MATERIAL TO PROCESS:
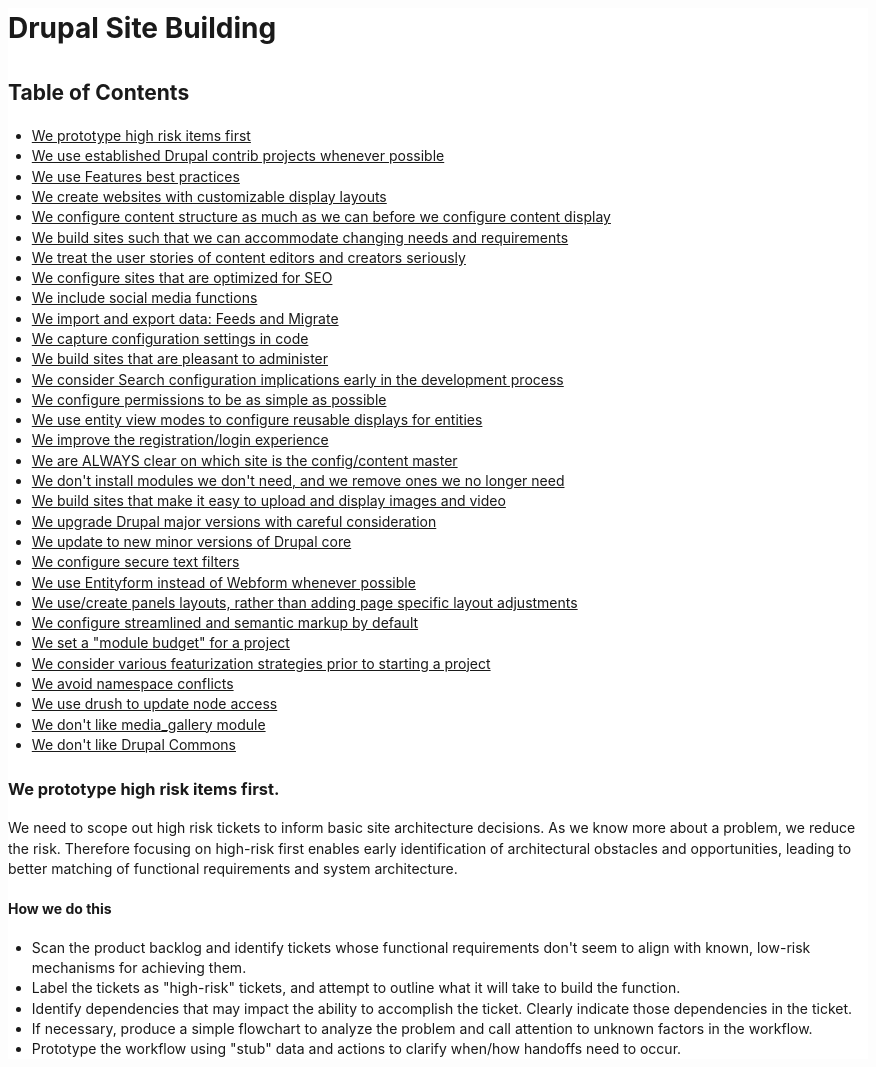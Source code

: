 # Drupal Site Building

## <a name="toc"></a>Table of Contents
- [We prototype high risk items first](#prototype)
- [We use established Drupal contrib projects whenever possible](#drupal-contrib)
- [We use Features best practices](#features)
- [We create websites with customizable display layouts](#layouts)
- [We configure content structure as much as we can before we configure content display](#configure)
- [We build sites such that we can accommodate changing needs and requirements](#change)
- [We treat the user stories of content editors and creators seriously](#seriously)
- [We configure sites that are optimized for SEO](#seo)
- [We include social media functions](#social-media)
- [We import and export data: Feeds and Migrate](#data)
- [We capture configuration settings in code](#settings)
- [We build sites that are pleasant to administer](#administer)
- [We consider Search configuration implications early in the development process](#search)
- [We configure permissions to be as simple as possible](#perms)
- [We use entity view modes to configure reusable displays for entities](#entities)
- [We improve the registration/login experience](#login-ux)
- [We are ALWAYS clear on which site is the config/content master](#master)
- [We don't install modules we don't need, and we remove ones we no longer need](#modules)
- [We build sites that make it easy to upload and display images and video](#media-display)
- [We upgrade Drupal major versions with careful consideration](#careful-upgrades)
- [We update to new minor versions of Drupal core](#minor-updates)
- [We configure secure text filters](#secure-text-filters)
- [We use Entityform instead of Webform whenever possible](#entityform)
- [We use/create panels layouts, rather than adding page specific layout adjustments](#panels-layouts)
- [We configure streamlined and semantic markup by default](#markup)
- [We set a "module budget" for a project](#module-budget)
- [We consider various featurization strategies prior to starting a project](#featurization-strategies)
- [We avoid namespace conflicts](#avoid-conflicts)
- [We use drush to update node access](#drush)
- [We don't like media_gallery module](#media_gallery)
- [We don't like Drupal Commons](#drupal-commons)

### <a name="prototype"></a>We prototype high risk items first.

We need to scope out high risk tickets to inform basic site architecture decisions. As we know more about a problem, we reduce the risk. Therefore focusing on high-risk first enables early identification of architectural obstacles and opportunities, leading to better matching of functional requirements and system architecture.

#### How we do this
- Scan the product backlog and identify tickets whose functional requirements don't seem to align with known, low-risk mechanisms for achieving them.
- Label the tickets as "high-risk" tickets, and attempt to outline what it will take to build the function.
- Identify dependencies that may impact the ability to accomplish the ticket. Clearly indicate those dependencies in the ticket.
- If necessary, produce a simple flowchart to analyze the problem and call attention to unknown factors in the workflow.
- Prototype the workflow using "stub" data and actions to clarify when/how handoffs need to occur.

WHAT IS BEING ASKED: Repeat exactly the lines above from the one with "- [We use entity view" up to and including the one with "- [We are ALWAYS". No other line belongs in the reply.

EXERCISE RESULT:
- [We use entity view modes to configure reusable displays for entities](#entities)
- [We improve the registration/login experience](#login-ux)
- [We are ALWAYS clear on which site is the config/content master](#master)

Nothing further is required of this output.